Oleh: KH. Imaduddin Utsman al Bantani (Ketua RMI PWNU Banten)
lagu “Shubbanul Wathan” atau yang popular disebut lagu “Ya Lal Wathan” diciptakan oleh Hadratusyaikh KH. Abdul Wahab Chasbullah pada tahun 1916 saat mendirikan organisasi gerakan bernama Syubanul Wathan, berarti sepuluh tahun sebelum didirikannya Jamiyyah Nahdlatul Ulama.
Lagu ini kerap dinyanyikan setelah lagu Indonesia Raya dalam setiap acara yang digelar kalangan Nahdliyyin.
Untuk lebih dapat menjiwai lagu ini penulis akan mencoba mensyarah lagu ini dengan sederhana dan dalam beberapa tempat penulis juga akan mencoba mengurai beberapa kalimat yang belum seragam kadang di suatu waktu dinyanyikan dengan satu kalimat dan diwaktu lainnya dengan kalimat yang lain pula. hal tersebut sangat wajar terjadi dikarenakan sudah lamanya lagu ini diciptakan, tentu dengan berjalannya waktu dari satu perawi kepada perawi lainnya ada pergeseran bahkan distorsi dari segi kalimatnya.
Lagu ini di mulai dengan kalimat:
ياَ لَلْوَطَنْ ياَ لَلْوَطَن ياَ لَلْوَطَنْ
Ya Lal Wathon Ya Lal Wathon Ya Lal Wathon
kalimat “Ya Lal Wathon”, diulang sebanyak tiga kali. Kalimat “Ya Lal Wathon” (يا للوطن) huruf “ya” yang terdapat pada kalimat tersebut adalah huruf “nida” (huruf yang bermakna panggilan untuk lawan yang diajak bicara).

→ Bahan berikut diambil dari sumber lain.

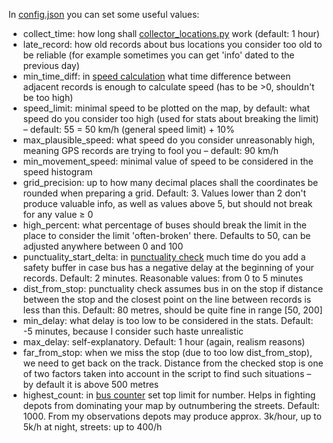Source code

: In [config.json](config.json) you can set some useful values:
- collect_time: how long shall [collector_locations.py](collector_locations.py) work (default: 1 hour)
- late_record: how old records about bus locations you consider too old to be reliable (for example sometimes you can get 'info' dated to the previous day)
- min_time_diff: in [speed calculation](analiser_speed.py) what time difference between adjacent records is enough to calculate speed (has to be >0, shouldn't be too high)
- speed_limit: minimal speed to be plotted on the map, by default: what speed do you consider too high (used for stats about breaking the limit)
– default: 55 = 50 km/h (general speed limit) + 10%
- max_plausible_speed: what speed do you consider unreasonably high, meaning GPS records are trying to fool you – default: 90 km/h
- min_movement_speed: minimal value of speed to be considered in the speed histogram
- grid_precision: up to how many decimal places shall the coordinates be rounded when preparing a grid.
Default: 3. Values lower than 2 don't produce valuable info, as well as values above 5, but should not
break for any value ≥ 0
- high_percent: what percentage of buses should break the limit in the place to consider the limit 'often-broken' there.
Defaults to 50, can be adjusted anywhere between 0 and 100
- punctuality_start_delta: in [punctuality check](analiser_time.py) much time do you add a safety buffer in case bus has a negative delay at the beginning of your records.
Default: 2 minutes. Reasonable values: from 0 to 5 minutes
- dist_from_stop: punctuality check assumes bus in on the stop if distance between the stop and the closest point
on the line between records is less than this. Default: 80 metres, should be quite fine in range [50, 200]
- min_delay: what delay is too low to be considered in the stats. Default: -5 minutes, because I consider such haste unrealistic
- max_delay: self-explanatory. Default: 1 hour (again, realism reasons)
- far_from_stop: when we miss the stop (due to too low dist_from_stop), we need to get back on the track. 
Distance from the checked stop is one of two factors taken into account in the script to find such situations – by default it is above 500 metres
- highest_count: in [bus counter](analiser_count.py) set top limit for number. Helps in fighting depots
from dominating your map by outnumbering the streets. Default: 1000.
From my observations depots may produce approx. 3k/hour, up to 5k/h at night, streets: up to 400/h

Sedangkan huruf “lam” yang menempel pada kata “wathon” adalah disebut huruf lam “li al-ta’ajjub” (yang bermakna takjub, heran, dikagumi), dibaca dengan di fathahkan sebelum kalimat “muta’ajjab minhu”, yaitu kalimat yang berposisi dikagumi. (al-Nail al-Kamil fi Syarhi Matni al-Awamil: 11).
Pencipta lagu tersebut ketika menggunakan “lam li al-ta’ajjub” sebelum kalimat “tanah air”, ingin mengekspresikan kekagumannya akan tanah airnya yang indah dan penuh kelebihan.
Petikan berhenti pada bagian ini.